TASK INPUT -
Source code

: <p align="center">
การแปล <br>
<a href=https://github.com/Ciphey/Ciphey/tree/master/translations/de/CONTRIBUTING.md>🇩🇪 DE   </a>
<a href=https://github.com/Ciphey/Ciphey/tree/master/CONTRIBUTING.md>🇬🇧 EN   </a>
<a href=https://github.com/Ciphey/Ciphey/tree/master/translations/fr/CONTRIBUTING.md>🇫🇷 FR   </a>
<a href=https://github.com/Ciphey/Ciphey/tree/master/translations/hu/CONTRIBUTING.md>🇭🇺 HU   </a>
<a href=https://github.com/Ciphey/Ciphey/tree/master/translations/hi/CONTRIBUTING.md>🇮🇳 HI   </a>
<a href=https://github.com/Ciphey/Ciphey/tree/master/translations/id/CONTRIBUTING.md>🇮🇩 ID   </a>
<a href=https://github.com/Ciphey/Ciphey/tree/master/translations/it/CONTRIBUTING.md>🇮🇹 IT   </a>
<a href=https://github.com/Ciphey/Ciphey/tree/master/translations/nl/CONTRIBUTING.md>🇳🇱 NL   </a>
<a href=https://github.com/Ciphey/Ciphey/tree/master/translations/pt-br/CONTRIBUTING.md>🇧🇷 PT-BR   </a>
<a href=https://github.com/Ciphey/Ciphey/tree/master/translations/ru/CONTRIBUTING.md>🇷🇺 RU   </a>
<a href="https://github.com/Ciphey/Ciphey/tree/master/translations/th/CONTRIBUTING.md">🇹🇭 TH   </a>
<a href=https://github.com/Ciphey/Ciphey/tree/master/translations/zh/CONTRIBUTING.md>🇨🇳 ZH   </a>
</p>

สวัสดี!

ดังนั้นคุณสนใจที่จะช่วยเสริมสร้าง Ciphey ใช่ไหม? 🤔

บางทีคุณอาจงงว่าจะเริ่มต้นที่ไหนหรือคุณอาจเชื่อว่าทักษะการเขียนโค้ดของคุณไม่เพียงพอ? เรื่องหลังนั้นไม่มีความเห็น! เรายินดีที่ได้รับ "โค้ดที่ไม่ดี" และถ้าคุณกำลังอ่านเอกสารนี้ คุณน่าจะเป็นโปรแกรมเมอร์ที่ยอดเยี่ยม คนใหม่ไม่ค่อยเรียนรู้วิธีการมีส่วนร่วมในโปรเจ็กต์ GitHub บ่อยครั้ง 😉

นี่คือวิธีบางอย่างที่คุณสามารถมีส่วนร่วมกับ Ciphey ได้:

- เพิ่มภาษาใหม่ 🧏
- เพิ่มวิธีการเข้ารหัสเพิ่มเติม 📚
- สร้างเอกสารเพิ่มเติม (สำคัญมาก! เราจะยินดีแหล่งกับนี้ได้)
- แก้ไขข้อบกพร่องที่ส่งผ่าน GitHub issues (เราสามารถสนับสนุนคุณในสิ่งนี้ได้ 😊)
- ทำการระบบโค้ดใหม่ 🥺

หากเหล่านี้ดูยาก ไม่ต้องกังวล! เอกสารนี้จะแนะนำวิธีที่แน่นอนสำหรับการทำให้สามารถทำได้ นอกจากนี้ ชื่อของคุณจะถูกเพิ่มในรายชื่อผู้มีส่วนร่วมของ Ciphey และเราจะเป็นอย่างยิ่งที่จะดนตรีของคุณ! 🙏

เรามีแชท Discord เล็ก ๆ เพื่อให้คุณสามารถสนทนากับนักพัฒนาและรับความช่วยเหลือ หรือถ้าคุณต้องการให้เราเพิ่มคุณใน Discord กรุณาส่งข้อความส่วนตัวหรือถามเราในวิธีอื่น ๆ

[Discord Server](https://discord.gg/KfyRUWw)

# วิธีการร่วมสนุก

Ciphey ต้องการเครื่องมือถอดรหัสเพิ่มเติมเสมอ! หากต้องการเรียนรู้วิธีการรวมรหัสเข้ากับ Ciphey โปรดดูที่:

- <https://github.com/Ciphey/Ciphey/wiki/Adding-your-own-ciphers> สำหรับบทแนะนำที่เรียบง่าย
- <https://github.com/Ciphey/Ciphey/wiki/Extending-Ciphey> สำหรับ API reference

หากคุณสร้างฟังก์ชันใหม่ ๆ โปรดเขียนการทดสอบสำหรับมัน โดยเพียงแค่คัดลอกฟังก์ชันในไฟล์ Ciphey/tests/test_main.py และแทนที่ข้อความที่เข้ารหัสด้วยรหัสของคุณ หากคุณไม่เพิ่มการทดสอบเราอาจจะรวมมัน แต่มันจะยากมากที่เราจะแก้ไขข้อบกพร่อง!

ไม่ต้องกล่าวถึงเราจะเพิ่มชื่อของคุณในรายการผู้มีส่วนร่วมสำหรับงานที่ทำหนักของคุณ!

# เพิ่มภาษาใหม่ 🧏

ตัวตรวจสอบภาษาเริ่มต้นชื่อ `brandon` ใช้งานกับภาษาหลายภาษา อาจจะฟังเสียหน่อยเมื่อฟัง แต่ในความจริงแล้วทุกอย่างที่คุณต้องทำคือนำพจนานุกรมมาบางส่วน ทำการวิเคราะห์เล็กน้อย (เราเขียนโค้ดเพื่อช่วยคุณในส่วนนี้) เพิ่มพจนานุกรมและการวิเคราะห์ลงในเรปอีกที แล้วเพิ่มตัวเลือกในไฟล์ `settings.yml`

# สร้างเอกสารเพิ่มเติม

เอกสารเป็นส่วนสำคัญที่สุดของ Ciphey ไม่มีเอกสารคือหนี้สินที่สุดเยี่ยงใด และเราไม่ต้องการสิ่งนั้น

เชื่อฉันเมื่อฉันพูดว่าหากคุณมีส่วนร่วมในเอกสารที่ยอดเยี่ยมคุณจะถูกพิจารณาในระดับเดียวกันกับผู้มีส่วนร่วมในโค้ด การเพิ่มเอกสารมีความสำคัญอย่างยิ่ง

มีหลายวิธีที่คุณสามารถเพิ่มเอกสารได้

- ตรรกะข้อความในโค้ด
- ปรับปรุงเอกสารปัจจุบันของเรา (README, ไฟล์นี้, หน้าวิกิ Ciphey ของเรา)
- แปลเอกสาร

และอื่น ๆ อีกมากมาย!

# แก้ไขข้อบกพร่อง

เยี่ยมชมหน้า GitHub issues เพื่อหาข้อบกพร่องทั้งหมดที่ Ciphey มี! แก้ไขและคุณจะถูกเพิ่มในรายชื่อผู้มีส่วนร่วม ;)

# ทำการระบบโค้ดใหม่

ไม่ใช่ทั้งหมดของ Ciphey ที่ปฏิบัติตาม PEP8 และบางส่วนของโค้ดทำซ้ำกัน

WORK TASK -
Lines holding the word "ทำการระบบโค" are the answer; copy each one from the records above.

RESULT -
- ทำการระบบโค้ดใหม่ 🥺
# ทำการระบบโค้ดใหม่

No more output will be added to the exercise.